▶ _DATA PROVIDED_:
══════════════════════════════

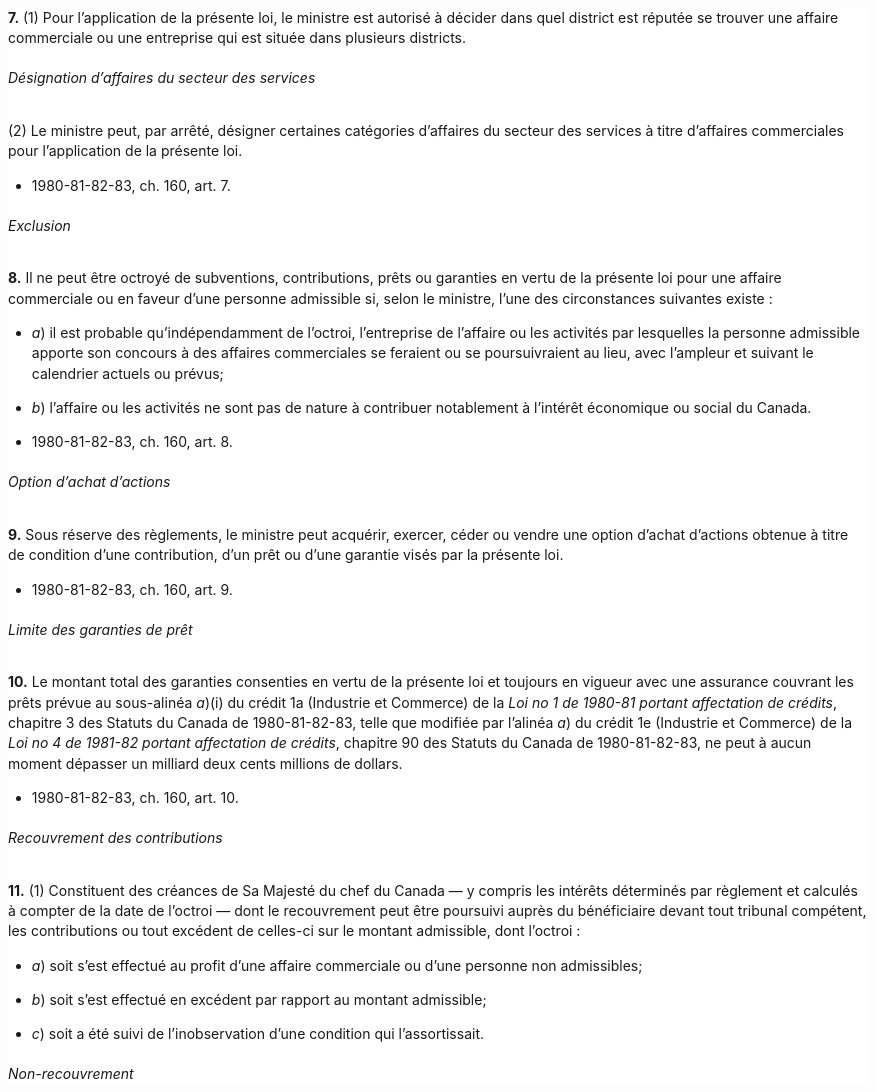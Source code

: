 **7.** (1) Pour l’application de la présente loi, le ministre est autorisé à décider dans quel district est réputée se trouver une affaire commerciale ou une entreprise qui est située dans plusieurs districts.

###### Désignation d’affaires du secteur des services

(2) Le ministre peut, par arrêté, désigner certaines catégories d’affaires du secteur des services à titre d’affaires commerciales pour l’application de la présente loi.

  * 1980-81-82-83, ch. 160, art. 7.

###### Exclusion

**8.** Il ne peut être octroyé de subventions, contributions, prêts ou garanties en vertu de la présente loi pour une affaire commerciale ou en faveur d’une personne admissible si, selon le ministre, l’une des circonstances suivantes existe :

  * _a_) il est probable qu’indépendamment de l’octroi, l’entreprise de l’affaire ou les activités par lesquelles la personne admissible apporte son concours à des affaires commerciales se feraient ou se poursuivraient au lieu, avec l’ampleur et suivant le calendrier actuels ou prévus;

  * _b_) l’affaire ou les activités ne sont pas de nature à contribuer notablement à l’intérêt économique ou social du Canada.

  * 1980-81-82-83, ch. 160, art. 8.

###### Option d’achat d’actions

**9.** Sous réserve des règlements, le ministre peut acquérir, exercer, céder ou vendre une option d’achat d’actions obtenue à titre de condition d’une contribution, d’un prêt ou d’une garantie visés par la présente loi.

  * 1980-81-82-83, ch. 160, art. 9.

###### Limite des garanties de prêt

**10.** Le montant total des garanties consenties en vertu de la présente loi et toujours en vigueur avec une assurance couvrant les prêts prévue au sous-alinéa _a_)(i) du crédit 1a (Industrie et Commerce) de la _Loi no 1 de 1980-81 portant affectation de crédits_, chapitre 3 des Statuts du Canada de 1980-81-82-83, telle que modifiée par l’alinéa _a_) du crédit 1e (Industrie et Commerce) de la _Loi no 4 de 1981-82 portant affectation de crédits_, chapitre 90 des Statuts du Canada de 1980-81-82-83, ne peut à aucun moment dépasser un milliard deux cents millions de dollars.

  * 1980-81-82-83, ch. 160, art. 10.

###### Recouvrement des contributions

**11.** (1) Constituent des créances de Sa Majesté du chef du Canada — y compris les intérêts déterminés par règlement et calculés à compter de la date de l’octroi — dont le recouvrement peut être poursuivi auprès du bénéficiaire devant tout tribunal compétent, les contributions ou tout excédent de celles-ci sur le montant admissible, dont l’octroi :

  * _a_) soit s’est effectué au profit d’une affaire commerciale ou d’une personne non admissibles;

  * _b_) soit s’est effectué en excédent par rapport au montant admissible;

  * _c_) soit a été suivi de l’inobservation d’une condition qui l’assortissait.

###### Non-recouvrement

══════════════════════════════

The images are to be left out while the entries are written out exactly.

Source code

: **7.** (1) Pour l’application de la présente loi, le ministre est autorisé à décider dans quel district est réputée se trouver une affaire commerciale ou une entreprise qui est située dans plusieurs districts.

###### Désignation d’affaires du secteur des services

(2) Le ministre peut, par arrêté, désigner certaines catégories d’affaires du secteur des services à titre d’affaires commerciales pour l’application de la présente loi.

  * 1980-81-82-83, ch. 160, art. 7.

###### Exclusion

**8.** Il ne peut être octroyé de subventions, contributions, prêts ou garanties en vertu de la présente loi pour une affaire commerciale ou en faveur d’une personne admissible si, selon le ministre, l’une des circonstances suivantes existe :

  * _a_) il est probable qu’indépendamment de l’octroi, l’entreprise de l’affaire ou les activités par lesquelles la personne admissible apporte son concours à des affaires commerciales se feraient ou se poursuivraient au lieu, avec l’ampleur et suivant le calendrier actuels ou prévus;

  * _b_) l’affaire ou les activités ne sont pas de nature à contribuer notablement à l’intérêt économique ou social du Canada.

  * 1980-81-82-83, ch. 160, art. 8.

###### Option d’achat d’actions

**9.** Sous réserve des règlements, le ministre peut acquérir, exercer, céder ou vendre une option d’achat d’actions obtenue à titre de condition d’une contribution, d’un prêt ou d’une garantie visés par la présente loi.

  * 1980-81-82-83, ch. 160, art. 9.

###### Limite des garanties de prêt

**10.** Le montant total des garanties consenties en vertu de la présente loi et toujours en vigueur avec une assurance couvrant les prêts prévue au sous-alinéa _a_)(i) du crédit 1a (Industrie et Commerce) de la _Loi no 1 de 1980-81 portant affectation de crédits_, chapitre 3 des Statuts du Canada de 1980-81-82-83, telle que modifiée par l’alinéa _a_) du crédit 1e (Industrie et Commerce) de la _Loi no 4 de 1981-82 portant affectation de crédits_, chapitre 90 des Statuts du Canada de 1980-81-82-83, ne peut à aucun moment dépasser un milliard deux cents millions de dollars.

  * 1980-81-82-83, ch. 160, art. 10.

###### Recouvrement des contributions

**11.** (1) Constituent des créances de Sa Majesté du chef du Canada — y compris les intérêts déterminés par règlement et calculés à compter de la date de l’octroi — dont le recouvrement peut être poursuivi auprès du bénéficiaire devant tout tribunal compétent, les contributions ou tout excédent de celles-ci sur le montant admissible, dont l’octroi :

  * _a_) soit s’est effectué au profit d’une affaire commerciale ou d’une personne non admissibles;

  * _b_) soit s’est effectué en excédent par rapport au montant admissible;

  * _c_) soit a été suivi de l’inobservation d’une condition qui l’assortissait.

###### Non-recouvrement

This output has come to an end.